Este es uno de los dos espacios. El
otro es cocina, comedor y sala de estar, también es despensa, biblioteca y
mirador. Desde su cristalera se
contempla íntegro el edificio que hay construido delante, idéntico al nuestro,
una especie de muralla china con cientos de ventanas similares en un prodigio
de estructura racionalista. Abajo, entre una y otra construcción, hay un tilo
mediano y un aliso raquítico, una senda de gravilla y queda algún penacho de
hierba dentro de un escueto parterre. Desde la ventana del octavo piso donde
habitamos todo adquiere la dimensión de una casa de muñecas, como las que tenía
en mi cuarto de juegos infantil, solo aquel espacio mayor que este piso y el
del vecino juntos.
No se les ocurrió pintar las paredes
cuando nos lo entregaron, y eso me facilita las labores de investigación sobre
los seres humanos que me precedieron en el piso. Por las muescas descubro tanto
los muebles que poseían como sus movimientos rituales. No es una preocupación
baladí, porque teniendo más enseres y siendo, creo, más los habitantes, cuesta
hacerse una idea de cómo resolvían el puzle cotidiano. Hay también mensajes
garabateados en las paredes. Y aunque mis clases de sueco no han hecho nada más
que empezar, resulta un aliciente estudiar la lengua para conseguir
descifrarlos. Y, además, estas inscripciones me animan a realizar las mías, primero
a la altura del zócalo, detrás del colchón que es también cama, pero más tarde
debajo de la ventana me atrevo a abandonar versos de una supuesta suicida, que
también soy yo.
No hay nada en este lugar que no
entierre la memoria de todos aquellos lugares donde transcurrió mi vida. El
palacete con jardín donde mi padre me enseñaba, los domingos, a cultivar flores
exóticas cuyos bulbos le traían, especialmente para él, de países lejanos.
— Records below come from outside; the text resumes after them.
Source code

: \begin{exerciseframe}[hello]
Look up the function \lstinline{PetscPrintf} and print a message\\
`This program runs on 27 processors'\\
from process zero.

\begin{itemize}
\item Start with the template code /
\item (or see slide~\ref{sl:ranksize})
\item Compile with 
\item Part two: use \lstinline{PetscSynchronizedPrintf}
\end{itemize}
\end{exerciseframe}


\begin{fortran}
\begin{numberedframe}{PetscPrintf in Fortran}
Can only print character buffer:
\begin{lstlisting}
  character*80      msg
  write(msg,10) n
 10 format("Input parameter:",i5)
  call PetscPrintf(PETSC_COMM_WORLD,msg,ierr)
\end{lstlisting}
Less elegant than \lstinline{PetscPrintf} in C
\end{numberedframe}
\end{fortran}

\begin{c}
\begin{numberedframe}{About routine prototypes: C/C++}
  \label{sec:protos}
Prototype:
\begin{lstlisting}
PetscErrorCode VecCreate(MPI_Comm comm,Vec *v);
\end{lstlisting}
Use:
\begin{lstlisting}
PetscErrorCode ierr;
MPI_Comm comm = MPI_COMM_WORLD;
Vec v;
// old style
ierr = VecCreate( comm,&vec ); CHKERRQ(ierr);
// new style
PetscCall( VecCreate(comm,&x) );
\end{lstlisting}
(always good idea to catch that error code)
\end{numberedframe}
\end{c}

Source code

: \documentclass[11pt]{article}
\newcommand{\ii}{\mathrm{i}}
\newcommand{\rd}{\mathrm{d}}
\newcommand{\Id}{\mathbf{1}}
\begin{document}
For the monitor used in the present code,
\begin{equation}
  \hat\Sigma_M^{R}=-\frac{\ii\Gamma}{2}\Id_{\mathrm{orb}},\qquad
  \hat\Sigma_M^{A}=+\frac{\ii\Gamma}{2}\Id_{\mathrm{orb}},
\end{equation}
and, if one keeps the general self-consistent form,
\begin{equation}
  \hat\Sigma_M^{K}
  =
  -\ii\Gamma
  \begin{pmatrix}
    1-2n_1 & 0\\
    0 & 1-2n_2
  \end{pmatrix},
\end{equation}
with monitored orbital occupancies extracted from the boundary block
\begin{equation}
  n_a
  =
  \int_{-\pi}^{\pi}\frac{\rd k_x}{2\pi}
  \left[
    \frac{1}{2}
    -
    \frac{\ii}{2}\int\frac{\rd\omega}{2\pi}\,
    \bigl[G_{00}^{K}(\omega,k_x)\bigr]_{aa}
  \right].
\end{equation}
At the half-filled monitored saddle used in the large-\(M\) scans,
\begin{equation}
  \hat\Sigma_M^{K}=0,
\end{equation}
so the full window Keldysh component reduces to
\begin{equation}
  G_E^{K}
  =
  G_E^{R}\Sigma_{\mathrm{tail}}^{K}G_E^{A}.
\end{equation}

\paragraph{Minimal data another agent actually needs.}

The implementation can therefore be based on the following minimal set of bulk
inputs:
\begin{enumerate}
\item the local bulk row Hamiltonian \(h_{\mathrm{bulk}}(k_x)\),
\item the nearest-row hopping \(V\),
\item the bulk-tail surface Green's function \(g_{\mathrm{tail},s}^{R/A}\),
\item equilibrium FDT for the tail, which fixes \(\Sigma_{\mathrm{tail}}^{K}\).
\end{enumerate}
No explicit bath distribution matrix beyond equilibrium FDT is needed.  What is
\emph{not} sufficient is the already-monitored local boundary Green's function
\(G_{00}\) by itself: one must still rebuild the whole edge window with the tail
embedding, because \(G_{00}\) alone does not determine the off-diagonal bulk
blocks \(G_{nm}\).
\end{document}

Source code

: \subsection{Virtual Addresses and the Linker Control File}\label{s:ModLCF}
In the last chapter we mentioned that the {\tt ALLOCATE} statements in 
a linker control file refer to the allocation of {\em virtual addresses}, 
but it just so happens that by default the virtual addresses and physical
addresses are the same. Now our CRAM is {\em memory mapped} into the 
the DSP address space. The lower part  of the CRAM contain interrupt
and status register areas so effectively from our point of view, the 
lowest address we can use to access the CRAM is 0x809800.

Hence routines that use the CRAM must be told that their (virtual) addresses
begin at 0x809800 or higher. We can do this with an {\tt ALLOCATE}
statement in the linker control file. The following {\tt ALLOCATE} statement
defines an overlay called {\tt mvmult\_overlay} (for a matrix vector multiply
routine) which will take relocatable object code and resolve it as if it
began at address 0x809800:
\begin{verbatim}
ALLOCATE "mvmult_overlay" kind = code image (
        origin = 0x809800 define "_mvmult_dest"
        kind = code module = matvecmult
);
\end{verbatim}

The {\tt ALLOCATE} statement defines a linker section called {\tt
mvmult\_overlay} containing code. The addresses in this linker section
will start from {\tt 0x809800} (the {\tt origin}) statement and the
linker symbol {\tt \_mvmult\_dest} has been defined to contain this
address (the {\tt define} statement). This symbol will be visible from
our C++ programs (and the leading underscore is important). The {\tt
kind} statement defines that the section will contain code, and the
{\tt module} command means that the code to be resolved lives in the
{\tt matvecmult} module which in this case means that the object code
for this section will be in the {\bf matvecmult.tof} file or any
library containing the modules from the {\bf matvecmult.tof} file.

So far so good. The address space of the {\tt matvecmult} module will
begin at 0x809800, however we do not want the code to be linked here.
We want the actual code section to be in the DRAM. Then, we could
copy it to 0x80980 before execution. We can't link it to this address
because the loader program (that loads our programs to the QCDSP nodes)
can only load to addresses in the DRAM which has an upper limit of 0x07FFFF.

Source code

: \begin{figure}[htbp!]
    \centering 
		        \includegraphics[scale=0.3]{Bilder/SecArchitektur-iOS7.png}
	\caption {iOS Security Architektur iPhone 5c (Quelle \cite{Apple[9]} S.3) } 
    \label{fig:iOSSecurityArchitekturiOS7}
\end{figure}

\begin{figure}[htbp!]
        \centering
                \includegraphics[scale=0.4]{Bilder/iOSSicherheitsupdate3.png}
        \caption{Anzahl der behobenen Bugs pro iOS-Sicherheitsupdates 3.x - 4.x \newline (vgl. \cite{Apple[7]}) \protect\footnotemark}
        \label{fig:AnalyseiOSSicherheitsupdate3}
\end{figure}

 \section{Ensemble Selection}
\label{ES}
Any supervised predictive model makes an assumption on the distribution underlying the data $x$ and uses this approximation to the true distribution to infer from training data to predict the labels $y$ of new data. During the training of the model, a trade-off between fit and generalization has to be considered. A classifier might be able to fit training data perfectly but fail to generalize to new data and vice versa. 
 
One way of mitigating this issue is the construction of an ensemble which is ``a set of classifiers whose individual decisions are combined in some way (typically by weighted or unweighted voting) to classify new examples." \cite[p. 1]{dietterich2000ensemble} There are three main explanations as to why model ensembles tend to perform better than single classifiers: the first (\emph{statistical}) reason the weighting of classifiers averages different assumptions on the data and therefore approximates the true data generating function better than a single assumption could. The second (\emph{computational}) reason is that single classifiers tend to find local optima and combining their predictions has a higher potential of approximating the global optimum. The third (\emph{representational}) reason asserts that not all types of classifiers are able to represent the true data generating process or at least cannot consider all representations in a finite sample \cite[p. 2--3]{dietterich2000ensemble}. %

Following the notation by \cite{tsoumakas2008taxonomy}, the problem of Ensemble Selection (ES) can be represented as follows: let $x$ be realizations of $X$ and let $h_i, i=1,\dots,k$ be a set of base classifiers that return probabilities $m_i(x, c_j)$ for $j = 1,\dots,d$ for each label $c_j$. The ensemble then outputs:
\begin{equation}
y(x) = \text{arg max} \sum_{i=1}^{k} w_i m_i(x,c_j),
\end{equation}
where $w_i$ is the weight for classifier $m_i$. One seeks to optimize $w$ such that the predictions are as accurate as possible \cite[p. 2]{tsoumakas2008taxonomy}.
Cuando los habitantes de Schöneberg recibían en verano visitas de foráneos,
aparecían por la tarde en nuestro jardín para mostrárselo como quien acude a un
museo. Mi padre les abría la cancela de entrada y luego los invitaba a una taza
de té de frutas con delicias de mazapán. Sobre aquel tiempo de bonanza y
encanto ha caído la noche sin que nunca más se haya visto el rosicler de un
amanecer posible.
La noche se aparece como un animal
feroz capaz de arrancar de una
única dentellada la mano que pretende acariciarlo. La noche ruge como un
huracán de aullidos donde aquellos que emiten los agresores pretenden superar
en virulencia a los de las víctimas. La noche convierte en albañal de tormentos
lo más hermoso que un padre es capaz de enseñar a una hija. La noche desconoce
la redención.
Ah, este piso de Södermalm, tan chiquitín y humilde, un espacio donde los vecinos hablan, al otro lado de la pared, dentro del cuarto en el que una busca el sueño. Donde los pasos en el piso superior resuenan en el inferior con la exactitud de una campana. Donde el llanto de un bebé es preocupación de todo el vecindario. Donde la intimidad conyugal carece de secretos para los demás. Y, sin embargo, la noche ruidosa y compartida no puede ser más amable, porque al cabo de las horas conocidas, el cielo se abrirá a la luz de las miradas tranquilas desde las ventanas, los saludos convencionales en la escalera, las carreras de los niños camino de la escuela, el silbato del afilador de cuchillos que solo van a ser utilizados para asegurar la finura de las lonchas cuando se vaya a servir carne para cenar.